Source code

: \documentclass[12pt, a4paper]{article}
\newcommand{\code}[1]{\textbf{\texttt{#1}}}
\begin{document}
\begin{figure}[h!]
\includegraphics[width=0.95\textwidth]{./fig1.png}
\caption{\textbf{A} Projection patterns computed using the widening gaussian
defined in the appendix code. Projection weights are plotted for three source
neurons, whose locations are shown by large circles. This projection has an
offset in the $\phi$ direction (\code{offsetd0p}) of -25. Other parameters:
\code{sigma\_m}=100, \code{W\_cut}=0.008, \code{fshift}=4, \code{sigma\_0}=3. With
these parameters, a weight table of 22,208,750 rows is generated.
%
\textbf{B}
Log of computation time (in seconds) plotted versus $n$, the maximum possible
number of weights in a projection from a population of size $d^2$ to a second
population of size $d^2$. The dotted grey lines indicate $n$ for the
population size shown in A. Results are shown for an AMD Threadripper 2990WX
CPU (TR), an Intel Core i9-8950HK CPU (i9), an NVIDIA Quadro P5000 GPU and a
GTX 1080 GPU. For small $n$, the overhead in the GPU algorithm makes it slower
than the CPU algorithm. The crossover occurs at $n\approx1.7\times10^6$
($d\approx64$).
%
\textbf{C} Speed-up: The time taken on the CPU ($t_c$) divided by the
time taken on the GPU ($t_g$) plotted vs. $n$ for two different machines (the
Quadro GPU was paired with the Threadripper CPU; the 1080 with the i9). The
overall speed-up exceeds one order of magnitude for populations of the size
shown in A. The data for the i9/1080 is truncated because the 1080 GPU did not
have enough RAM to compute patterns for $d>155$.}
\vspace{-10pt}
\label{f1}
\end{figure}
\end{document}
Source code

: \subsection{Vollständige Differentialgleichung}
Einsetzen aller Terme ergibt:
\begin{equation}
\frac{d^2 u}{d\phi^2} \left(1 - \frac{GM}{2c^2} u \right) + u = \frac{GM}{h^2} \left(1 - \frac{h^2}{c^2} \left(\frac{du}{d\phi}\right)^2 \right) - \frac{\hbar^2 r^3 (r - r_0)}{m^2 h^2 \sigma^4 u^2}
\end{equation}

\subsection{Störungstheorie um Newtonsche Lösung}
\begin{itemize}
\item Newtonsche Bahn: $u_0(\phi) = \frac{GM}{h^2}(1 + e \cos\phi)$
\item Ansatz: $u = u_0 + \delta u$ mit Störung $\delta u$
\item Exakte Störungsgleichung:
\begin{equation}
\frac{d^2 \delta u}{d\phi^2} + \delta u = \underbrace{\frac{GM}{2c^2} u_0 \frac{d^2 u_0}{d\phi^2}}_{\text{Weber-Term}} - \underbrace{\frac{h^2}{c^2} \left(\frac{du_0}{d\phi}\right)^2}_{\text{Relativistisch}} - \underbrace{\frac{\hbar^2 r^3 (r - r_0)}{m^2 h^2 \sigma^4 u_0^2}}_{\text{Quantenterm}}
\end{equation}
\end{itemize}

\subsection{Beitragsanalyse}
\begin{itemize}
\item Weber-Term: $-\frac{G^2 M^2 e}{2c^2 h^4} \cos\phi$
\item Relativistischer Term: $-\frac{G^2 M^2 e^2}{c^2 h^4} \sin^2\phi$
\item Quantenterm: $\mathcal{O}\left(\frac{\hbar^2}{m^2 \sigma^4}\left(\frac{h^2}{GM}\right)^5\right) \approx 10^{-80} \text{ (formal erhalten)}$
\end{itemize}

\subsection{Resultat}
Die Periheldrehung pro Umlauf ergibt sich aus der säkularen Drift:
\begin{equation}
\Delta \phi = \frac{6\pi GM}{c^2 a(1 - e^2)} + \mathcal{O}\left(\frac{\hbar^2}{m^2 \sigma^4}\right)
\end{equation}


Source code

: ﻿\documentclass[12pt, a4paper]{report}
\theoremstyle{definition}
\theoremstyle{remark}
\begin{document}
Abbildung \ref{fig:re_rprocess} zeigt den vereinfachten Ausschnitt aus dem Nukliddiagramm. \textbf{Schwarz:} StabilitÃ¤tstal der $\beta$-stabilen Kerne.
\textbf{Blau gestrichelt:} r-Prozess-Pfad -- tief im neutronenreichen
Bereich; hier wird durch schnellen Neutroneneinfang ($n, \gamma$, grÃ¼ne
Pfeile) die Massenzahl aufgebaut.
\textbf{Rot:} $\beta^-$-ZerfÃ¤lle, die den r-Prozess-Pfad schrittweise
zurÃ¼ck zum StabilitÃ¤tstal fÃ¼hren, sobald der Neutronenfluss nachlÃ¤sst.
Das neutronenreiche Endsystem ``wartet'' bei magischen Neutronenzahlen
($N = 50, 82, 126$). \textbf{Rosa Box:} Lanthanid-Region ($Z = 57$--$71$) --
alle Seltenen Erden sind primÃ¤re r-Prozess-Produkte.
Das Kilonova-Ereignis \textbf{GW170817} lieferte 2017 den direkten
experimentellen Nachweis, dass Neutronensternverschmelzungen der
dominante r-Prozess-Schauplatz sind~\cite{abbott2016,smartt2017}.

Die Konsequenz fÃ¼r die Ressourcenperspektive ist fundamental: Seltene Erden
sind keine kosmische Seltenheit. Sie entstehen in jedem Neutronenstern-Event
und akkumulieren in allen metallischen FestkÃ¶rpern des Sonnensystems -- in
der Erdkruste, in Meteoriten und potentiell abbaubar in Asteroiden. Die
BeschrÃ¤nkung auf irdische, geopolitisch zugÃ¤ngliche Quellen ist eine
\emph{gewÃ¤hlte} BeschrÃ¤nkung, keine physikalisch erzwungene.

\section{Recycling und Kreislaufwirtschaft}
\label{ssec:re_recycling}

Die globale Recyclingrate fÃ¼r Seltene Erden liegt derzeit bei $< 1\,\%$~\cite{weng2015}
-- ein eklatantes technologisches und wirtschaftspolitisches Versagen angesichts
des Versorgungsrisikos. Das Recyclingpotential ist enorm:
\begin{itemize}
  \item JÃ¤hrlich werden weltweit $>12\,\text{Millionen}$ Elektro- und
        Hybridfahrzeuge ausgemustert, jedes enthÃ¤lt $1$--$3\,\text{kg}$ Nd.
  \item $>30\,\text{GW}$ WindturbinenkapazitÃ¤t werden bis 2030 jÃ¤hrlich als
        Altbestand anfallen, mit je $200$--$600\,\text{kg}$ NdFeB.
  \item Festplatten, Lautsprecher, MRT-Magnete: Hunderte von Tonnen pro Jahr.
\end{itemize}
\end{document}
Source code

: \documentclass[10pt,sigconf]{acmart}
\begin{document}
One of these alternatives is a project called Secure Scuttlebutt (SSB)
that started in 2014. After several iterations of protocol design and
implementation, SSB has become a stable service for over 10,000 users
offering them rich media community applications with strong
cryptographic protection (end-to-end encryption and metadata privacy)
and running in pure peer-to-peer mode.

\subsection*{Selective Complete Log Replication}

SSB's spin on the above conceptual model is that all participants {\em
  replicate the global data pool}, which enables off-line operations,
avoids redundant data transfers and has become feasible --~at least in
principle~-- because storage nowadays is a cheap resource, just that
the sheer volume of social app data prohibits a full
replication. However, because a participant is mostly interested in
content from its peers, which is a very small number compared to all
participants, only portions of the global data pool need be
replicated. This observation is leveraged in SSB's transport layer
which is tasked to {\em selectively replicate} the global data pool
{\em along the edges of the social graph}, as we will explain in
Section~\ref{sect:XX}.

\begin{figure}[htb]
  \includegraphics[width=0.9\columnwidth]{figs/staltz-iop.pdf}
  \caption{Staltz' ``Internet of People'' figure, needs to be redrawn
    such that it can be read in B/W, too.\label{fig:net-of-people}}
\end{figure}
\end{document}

- [What this task involves]: Output the line containing "will explain in" and every line after it through the final line of the records above, exactly as written and nothing else.

- [Final answer]:
{\em along the edges of the social graph}, as we will explain in
Section~\ref{sect:XX}.

\begin{figure}[htb]
  \includegraphics[width=0.9\columnwidth]{figs/staltz-iop.pdf}
  \caption{Staltz' ``Internet of People'' figure, needs to be redrawn
    such that it can be read in B/W, too.\label{fig:net-of-people}}
\end{figure}
\end{document}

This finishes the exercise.